Sterben und Trauer gehören für die betroffenen Familien dazu, aber ELISA Familiennachsorge versteht sich als Lebensbegleitung der Familien. Denn die Lebenszeit sei viel länger als die finale Phase. Besonders wichtig sei die Lebensqualität und die Freude im Alltag der erkrankten Kinder und ihrer Familien. „Man kann dem Leben nicht mehr Tage geben, aber den Tagen mehr Leben. Nach diesem Zitat von Ciceley Saunders arbeiten wir.

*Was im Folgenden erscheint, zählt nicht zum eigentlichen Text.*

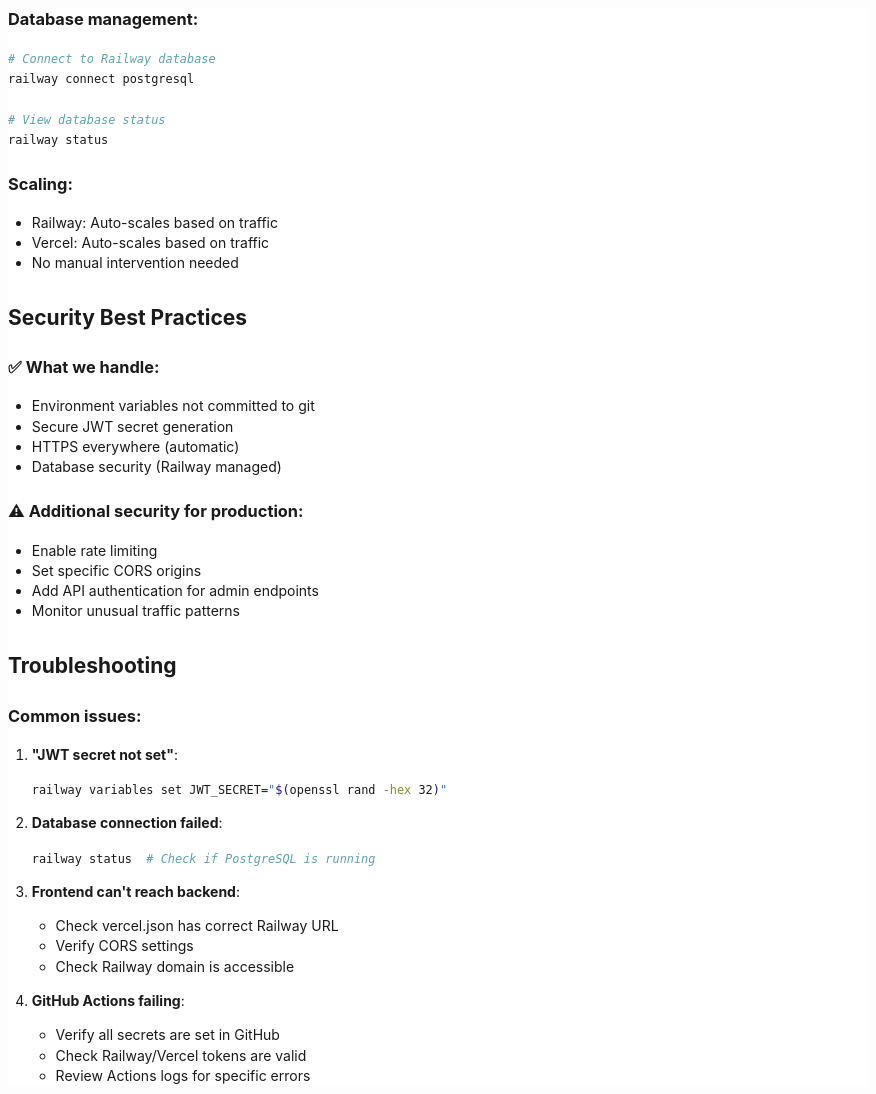 ### Database management:
```bash
# Connect to Railway database
railway connect postgresql

# View database status
railway status
```

### Scaling:
- Railway: Auto-scales based on traffic
- Vercel: Auto-scales based on traffic
- No manual intervention needed

## Security Best Practices

### ✅ What we handle:
- Environment variables not committed to git
- Secure JWT secret generation
- HTTPS everywhere (automatic)
- Database security (Railway managed)

### ⚠️ Additional security for production:
- Enable rate limiting
- Set specific CORS origins
- Add API authentication for admin endpoints
- Monitor unusual traffic patterns

## Troubleshooting

### Common issues:

1. **"JWT secret not set"**:
   ```bash
   railway variables set JWT_SECRET="$(openssl rand -hex 32)"
   ```

2. **Database connection failed**:
   ```bash
   railway status  # Check if PostgreSQL is running
   ```

3. **Frontend can't reach backend**:
   - Check vercel.json has correct Railway URL
   - Verify CORS settings
   - Check Railway domain is accessible

4. **GitHub Actions failing**:
   - Verify all secrets are set in GitHub
   - Check Railway/Vercel tokens are valid
   - Review Actions logs for specific errors

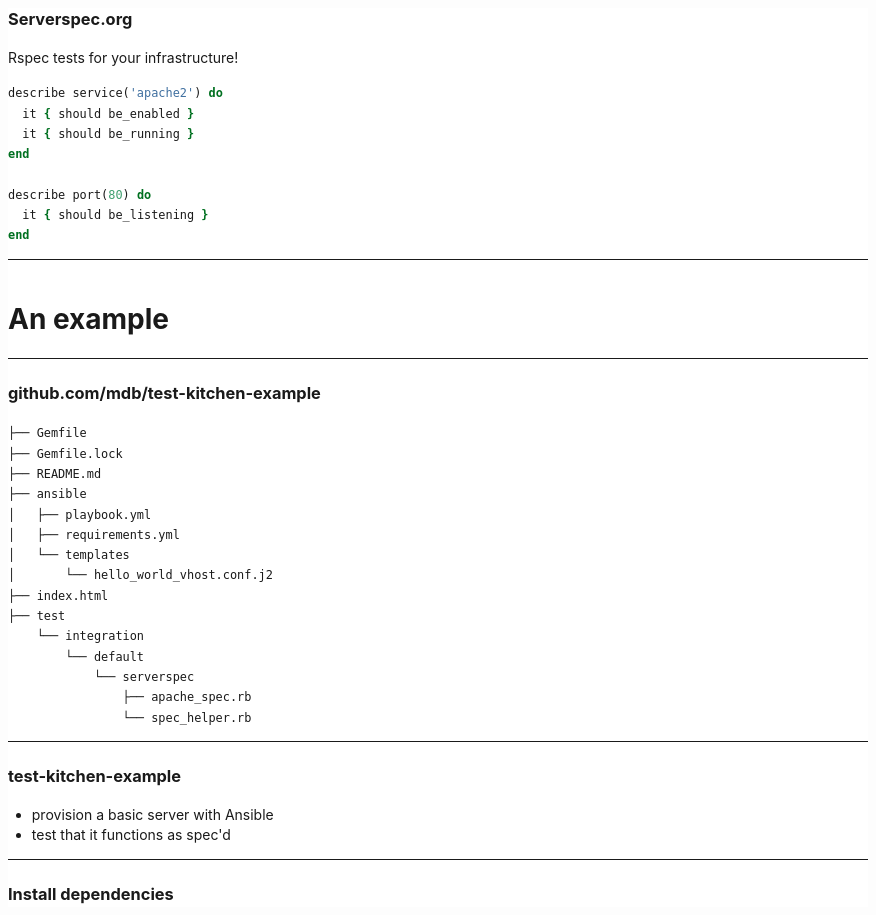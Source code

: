 
### Serverspec.org

Rspec tests for your infrastructure!

```ruby
describe service('apache2') do
  it { should be_enabled }
  it { should be_running }
end

describe port(80) do
  it { should be_listening }
end
```

---

# An example

---

### github.com/mdb/test-kitchen-example

```
├── Gemfile
├── Gemfile.lock
├── README.md
├── ansible
│   ├── playbook.yml
│   ├── requirements.yml
│   └── templates
│       └── hello_world_vhost.conf.j2
├── index.html
├── test
    └── integration
        └── default
            └── serverspec
                ├── apache_spec.rb
                └── spec_helper.rb
```

---

### test-kitchen-example

* provision a basic server with Ansible
* test that it functions as spec'd

---

### Install dependencies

Unsere ehrenamtlichen Familienbegleiter tragen dazu bei, die Lebensqualität innerhalb der Familien so lange wie möglich zu erhalten und zu fördern“, so Iris Modl.

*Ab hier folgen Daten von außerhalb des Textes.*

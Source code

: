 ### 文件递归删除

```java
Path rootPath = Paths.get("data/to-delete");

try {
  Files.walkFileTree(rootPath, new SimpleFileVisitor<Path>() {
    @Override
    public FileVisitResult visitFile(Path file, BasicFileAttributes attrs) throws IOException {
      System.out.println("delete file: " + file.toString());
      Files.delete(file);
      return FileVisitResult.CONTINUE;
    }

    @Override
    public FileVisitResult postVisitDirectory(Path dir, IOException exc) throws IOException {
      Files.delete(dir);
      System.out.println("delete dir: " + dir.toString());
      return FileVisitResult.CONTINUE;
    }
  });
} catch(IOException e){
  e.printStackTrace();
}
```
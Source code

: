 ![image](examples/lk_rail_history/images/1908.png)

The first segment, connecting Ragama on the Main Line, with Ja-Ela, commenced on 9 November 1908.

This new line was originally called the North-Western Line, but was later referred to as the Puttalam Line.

Aus der Not heraus geboren

Der ambulante Kinder- und Jugendhospizdienst, den es bei ELISA Familiennachsorge seit 2019 gibt, entstand aus einer Notsituation heraus. „Bei der intensiven und palliativen Versorgung eines Kindes, dessen Lebensende 2018 leider absehbar war, wäre ein ehrenamtlicher Familienbegleiter genau das Richtige für die Familie gewesen“, erinnert sich Nadine Dier. „Die Eltern wollten gerne so viel Zeit wie möglich mit ihrem sterbenden Kind verbringen, die gesunden Geschwisterkinder benötigten jedoch auch Aufmerksamkeit. Wir haben uns direkt auf die Suche nach jemandem gemacht, der die Familie hätte unterstützen können, aber leider vergeblich. Damals haben wir den Entschluss gefasst, einen eigenen ambulanten Kinder- und Jugendhospizdienst für die Region 10 zu gründen. Zu einer umfassenden Versorgung gehören Haupt- und Ehrenamtliche. Natürlich benötigen viele Familien Unterstützung durch unsere Fachkräfte, aber ganz oft haben uns auch einfach Menschen an der Seite von ELISA gefehlt, die Zeit und das Herz am rechten Fleck haben. Dank unseren Familienbegleitern können wir nun noch umfassender begleiten, wobei wir auch Familien begrüßen, die ausschließlich die Angebote des Kinder- und Jugendhospizdienstes in Anspruch nehmen möchten.“

Heute hat ELISA Familiennachsorge insgesamt 39 ehrenamtliche Familienbegleiter, die sich mit dem gesunden Geschwisterkind beschäftigen, mit dem erkrankten Kind spielen oder ihm vorlesen, gemeinsam mit der Familie Plätzchen backen, einen Ausflug machen oder einfach nur da sind, ein offenes Ohr haben für die Sorgen und Nöte. Alle ehrenamtlichen Familienbegleiter durchlaufen vor ihrem ersten Einsatz in der Familie einen 100-stündigen Kurs. Das Angebot des Kinder- und Jugendhospizdienstes ist für die Familien kostenfrei. Finanziert wird der ambulante Kinder- und Jugendhospizdienst durch Spenden und einer teilweisen Förderung durch die Krankenkassen.